*** Entries shown ***

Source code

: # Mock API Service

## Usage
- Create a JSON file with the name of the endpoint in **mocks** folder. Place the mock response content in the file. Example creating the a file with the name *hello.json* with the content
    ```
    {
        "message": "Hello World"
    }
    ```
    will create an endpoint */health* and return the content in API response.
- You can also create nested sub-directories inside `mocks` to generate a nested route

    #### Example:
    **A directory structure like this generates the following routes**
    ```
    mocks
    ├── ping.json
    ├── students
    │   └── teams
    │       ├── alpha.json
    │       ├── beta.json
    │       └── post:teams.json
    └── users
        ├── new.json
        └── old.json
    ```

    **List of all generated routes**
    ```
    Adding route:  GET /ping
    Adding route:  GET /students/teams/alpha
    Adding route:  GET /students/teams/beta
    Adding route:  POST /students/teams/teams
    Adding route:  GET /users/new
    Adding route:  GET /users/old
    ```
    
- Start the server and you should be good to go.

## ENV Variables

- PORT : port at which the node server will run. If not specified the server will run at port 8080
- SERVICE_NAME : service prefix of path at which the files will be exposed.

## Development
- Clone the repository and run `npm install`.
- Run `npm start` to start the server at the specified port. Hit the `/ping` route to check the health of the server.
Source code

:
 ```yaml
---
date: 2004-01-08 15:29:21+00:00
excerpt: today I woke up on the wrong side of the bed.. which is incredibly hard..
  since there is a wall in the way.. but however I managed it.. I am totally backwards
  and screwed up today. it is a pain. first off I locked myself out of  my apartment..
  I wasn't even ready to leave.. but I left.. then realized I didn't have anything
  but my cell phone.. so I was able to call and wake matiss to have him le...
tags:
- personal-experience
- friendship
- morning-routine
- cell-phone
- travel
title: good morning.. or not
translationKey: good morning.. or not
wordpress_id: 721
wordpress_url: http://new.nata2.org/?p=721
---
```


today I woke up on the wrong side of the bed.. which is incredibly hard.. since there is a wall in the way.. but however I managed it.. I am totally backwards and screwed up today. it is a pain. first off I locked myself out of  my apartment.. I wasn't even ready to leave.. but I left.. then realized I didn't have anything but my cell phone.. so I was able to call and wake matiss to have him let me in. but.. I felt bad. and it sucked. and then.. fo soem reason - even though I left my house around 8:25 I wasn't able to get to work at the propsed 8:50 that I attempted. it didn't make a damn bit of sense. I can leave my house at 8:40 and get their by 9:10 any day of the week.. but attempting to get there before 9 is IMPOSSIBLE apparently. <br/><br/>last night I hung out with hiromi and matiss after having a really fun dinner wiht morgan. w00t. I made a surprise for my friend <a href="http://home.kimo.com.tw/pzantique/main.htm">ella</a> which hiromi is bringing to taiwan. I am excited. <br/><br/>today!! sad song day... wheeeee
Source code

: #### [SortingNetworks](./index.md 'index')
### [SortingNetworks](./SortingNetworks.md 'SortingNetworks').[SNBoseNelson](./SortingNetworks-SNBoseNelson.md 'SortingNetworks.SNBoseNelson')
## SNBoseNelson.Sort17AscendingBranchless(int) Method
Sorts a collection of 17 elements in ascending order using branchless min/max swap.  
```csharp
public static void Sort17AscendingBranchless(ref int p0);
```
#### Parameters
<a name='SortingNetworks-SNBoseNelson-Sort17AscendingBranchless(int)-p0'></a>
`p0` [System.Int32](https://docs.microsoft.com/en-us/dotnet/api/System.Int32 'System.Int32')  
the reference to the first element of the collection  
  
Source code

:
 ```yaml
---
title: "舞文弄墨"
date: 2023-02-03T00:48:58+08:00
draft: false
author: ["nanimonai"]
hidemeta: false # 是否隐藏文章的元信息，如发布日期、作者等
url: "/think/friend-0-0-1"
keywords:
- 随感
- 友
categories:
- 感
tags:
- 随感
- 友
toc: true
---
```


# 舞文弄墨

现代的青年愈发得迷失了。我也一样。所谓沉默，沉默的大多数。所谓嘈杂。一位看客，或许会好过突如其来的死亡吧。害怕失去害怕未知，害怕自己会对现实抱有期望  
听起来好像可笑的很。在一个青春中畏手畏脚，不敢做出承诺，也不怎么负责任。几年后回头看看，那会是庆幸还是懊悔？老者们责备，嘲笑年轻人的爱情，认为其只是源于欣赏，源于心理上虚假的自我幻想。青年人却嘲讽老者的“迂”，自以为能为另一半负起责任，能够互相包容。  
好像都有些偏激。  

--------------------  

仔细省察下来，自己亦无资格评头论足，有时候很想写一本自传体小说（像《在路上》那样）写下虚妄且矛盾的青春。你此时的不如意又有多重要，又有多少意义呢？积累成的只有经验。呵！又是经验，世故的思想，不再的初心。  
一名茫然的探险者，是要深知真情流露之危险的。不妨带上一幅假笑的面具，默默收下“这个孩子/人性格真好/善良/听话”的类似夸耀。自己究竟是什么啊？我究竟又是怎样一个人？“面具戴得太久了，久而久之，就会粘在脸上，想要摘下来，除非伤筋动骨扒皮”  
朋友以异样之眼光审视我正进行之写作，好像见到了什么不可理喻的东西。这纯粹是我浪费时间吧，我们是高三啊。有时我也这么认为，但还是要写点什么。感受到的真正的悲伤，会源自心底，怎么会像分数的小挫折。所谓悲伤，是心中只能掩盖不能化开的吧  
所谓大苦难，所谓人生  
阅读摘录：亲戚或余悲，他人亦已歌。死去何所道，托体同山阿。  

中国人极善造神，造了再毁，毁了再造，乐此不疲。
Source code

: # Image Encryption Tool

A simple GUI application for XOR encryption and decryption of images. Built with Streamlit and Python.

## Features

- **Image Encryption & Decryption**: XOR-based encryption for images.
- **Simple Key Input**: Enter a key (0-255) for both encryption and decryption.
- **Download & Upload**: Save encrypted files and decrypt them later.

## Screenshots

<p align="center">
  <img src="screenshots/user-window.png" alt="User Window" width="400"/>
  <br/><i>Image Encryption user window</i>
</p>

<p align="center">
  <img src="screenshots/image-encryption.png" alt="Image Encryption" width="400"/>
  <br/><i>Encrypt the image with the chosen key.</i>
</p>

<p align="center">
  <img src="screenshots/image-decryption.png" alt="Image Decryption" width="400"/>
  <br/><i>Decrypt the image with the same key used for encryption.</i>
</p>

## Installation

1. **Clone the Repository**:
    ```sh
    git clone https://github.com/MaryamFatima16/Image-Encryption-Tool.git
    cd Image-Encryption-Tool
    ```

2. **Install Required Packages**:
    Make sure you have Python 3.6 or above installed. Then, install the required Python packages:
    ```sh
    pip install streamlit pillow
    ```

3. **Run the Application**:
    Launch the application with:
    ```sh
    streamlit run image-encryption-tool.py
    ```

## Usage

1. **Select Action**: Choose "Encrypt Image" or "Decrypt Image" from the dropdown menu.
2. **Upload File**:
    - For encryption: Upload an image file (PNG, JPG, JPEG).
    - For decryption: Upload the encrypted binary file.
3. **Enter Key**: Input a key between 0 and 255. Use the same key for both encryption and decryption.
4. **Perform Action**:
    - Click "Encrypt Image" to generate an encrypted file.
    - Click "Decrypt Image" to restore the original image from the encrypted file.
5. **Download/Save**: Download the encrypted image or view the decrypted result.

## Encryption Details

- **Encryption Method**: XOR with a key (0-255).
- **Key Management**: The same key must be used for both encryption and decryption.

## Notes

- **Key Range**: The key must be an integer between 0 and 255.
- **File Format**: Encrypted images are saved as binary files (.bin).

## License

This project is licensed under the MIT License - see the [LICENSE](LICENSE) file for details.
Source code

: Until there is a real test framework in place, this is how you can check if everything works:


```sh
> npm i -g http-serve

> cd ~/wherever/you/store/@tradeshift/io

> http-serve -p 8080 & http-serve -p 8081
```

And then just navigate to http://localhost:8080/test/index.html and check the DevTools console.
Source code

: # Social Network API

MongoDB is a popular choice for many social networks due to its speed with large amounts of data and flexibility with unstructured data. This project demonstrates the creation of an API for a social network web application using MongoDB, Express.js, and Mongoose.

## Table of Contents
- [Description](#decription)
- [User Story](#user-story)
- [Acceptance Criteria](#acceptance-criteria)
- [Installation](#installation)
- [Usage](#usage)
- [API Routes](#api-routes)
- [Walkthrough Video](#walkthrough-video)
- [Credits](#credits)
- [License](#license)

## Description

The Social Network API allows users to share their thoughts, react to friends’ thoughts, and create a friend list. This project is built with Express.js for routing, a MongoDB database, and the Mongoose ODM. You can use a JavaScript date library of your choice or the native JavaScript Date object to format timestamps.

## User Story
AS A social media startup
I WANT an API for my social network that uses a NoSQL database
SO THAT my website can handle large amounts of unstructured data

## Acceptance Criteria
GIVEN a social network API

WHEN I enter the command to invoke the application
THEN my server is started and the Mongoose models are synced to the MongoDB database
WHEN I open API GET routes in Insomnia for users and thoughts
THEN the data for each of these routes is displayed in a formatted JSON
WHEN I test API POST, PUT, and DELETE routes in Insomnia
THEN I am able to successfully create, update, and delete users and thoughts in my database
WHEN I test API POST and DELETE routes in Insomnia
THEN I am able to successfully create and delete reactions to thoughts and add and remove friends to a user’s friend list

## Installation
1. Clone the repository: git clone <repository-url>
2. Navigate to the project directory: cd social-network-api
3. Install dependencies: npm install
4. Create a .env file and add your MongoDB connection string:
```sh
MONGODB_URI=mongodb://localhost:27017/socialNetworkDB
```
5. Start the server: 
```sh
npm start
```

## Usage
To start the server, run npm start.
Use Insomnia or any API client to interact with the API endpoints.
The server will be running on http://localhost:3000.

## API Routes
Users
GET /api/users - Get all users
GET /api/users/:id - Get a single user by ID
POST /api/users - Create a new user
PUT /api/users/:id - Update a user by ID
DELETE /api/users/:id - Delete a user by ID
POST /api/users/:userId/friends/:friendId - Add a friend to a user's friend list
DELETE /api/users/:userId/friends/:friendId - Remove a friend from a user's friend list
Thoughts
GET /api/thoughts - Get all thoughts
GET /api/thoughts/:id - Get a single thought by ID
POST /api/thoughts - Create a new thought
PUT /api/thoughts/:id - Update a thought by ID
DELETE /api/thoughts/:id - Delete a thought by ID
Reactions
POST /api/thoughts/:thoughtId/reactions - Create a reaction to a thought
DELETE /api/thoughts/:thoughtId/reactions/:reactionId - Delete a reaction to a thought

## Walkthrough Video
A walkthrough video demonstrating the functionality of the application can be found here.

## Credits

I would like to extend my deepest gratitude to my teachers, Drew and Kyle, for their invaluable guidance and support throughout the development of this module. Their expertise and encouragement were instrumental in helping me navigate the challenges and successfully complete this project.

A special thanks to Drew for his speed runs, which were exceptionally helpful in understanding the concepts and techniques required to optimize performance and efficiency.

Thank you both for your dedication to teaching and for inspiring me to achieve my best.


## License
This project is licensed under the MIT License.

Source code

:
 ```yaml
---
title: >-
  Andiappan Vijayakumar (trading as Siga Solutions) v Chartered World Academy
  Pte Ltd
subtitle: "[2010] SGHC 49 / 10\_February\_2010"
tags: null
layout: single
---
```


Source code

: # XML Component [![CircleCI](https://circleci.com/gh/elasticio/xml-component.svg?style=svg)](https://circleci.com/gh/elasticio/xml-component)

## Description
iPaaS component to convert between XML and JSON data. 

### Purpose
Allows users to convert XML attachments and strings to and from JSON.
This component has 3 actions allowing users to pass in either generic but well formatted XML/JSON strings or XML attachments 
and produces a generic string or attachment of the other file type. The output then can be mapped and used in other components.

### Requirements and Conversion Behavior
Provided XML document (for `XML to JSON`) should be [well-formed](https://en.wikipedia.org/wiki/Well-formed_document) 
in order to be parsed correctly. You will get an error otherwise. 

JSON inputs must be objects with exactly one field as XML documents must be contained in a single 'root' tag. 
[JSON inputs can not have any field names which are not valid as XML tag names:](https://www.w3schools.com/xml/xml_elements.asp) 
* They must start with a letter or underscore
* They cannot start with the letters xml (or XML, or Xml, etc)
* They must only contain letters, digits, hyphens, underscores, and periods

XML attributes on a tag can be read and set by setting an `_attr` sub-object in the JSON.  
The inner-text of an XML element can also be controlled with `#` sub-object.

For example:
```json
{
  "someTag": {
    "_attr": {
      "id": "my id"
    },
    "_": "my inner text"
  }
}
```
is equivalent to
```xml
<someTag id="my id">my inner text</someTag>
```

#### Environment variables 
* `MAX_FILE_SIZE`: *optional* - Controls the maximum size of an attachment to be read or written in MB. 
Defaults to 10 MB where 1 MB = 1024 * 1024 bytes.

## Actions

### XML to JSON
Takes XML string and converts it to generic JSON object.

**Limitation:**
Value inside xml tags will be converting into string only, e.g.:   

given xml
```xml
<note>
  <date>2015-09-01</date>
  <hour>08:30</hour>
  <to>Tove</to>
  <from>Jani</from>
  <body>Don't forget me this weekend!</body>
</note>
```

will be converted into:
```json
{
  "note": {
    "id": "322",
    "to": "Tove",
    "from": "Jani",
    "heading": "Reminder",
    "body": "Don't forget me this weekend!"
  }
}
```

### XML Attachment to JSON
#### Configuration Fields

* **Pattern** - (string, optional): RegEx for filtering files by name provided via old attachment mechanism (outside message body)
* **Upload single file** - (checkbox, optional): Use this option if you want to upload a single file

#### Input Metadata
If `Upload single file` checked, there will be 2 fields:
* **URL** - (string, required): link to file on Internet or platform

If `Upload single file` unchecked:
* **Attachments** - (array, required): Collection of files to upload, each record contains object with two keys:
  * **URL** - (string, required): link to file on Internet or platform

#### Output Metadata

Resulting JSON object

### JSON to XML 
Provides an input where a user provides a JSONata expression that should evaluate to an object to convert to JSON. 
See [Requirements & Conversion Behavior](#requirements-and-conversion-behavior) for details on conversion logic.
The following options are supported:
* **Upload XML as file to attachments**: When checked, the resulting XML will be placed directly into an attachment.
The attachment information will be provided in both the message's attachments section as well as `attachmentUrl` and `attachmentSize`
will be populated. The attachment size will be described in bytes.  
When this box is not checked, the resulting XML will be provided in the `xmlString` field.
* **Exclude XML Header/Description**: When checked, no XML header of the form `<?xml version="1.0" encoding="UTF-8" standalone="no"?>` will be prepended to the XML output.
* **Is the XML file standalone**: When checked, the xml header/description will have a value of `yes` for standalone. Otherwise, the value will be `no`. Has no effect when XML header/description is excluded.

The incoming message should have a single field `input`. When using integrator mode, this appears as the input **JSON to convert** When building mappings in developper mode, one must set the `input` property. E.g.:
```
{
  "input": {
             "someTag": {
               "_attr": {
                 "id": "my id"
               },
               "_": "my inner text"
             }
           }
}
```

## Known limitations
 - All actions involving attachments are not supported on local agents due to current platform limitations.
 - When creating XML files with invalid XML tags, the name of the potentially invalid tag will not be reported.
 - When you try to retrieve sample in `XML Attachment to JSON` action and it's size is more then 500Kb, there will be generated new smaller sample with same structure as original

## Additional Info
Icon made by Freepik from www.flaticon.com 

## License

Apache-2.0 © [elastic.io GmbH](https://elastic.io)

*** End of Entries shown ***

Write down exactly the span of lines above from the one containing "### XML to JSON" to the one containing "(array, required): Collection", both ends included.

--- Task result ---
### XML to JSON
Takes XML string and converts it to generic JSON object.

**Limitation:**
Value inside xml tags will be converting into string only, e.g.:   

given xml
```xml
<note>
  <date>2015-09-01</date>
  <hour>08:30</hour>
  <to>Tove</to>
  <from>Jani</from>
  <body>Don't forget me this weekend!</body>
</note>
```

will be converted into:
```json
{
  "note": {
    "id": "322",
    "to": "Tove",
    "from": "Jani",
    "heading": "Reminder",
    "body": "Don't forget me this weekend!"
  }
}
```

### XML Attachment to JSON
#### Configuration Fields

* **Pattern** - (string, optional): RegEx for filtering files by name provided via old attachment mechanism (outside message body)
* **Upload single file** - (checkbox, optional): Use this option if you want to upload a single file

#### Input Metadata
If `Upload single file` checked, there will be 2 fields:
* **URL** - (string, required): link to file on Internet or platform

If `Upload single file` unchecked:
* **Attachments** - (array, required): Collection of files to upload, each record contains object with two keys:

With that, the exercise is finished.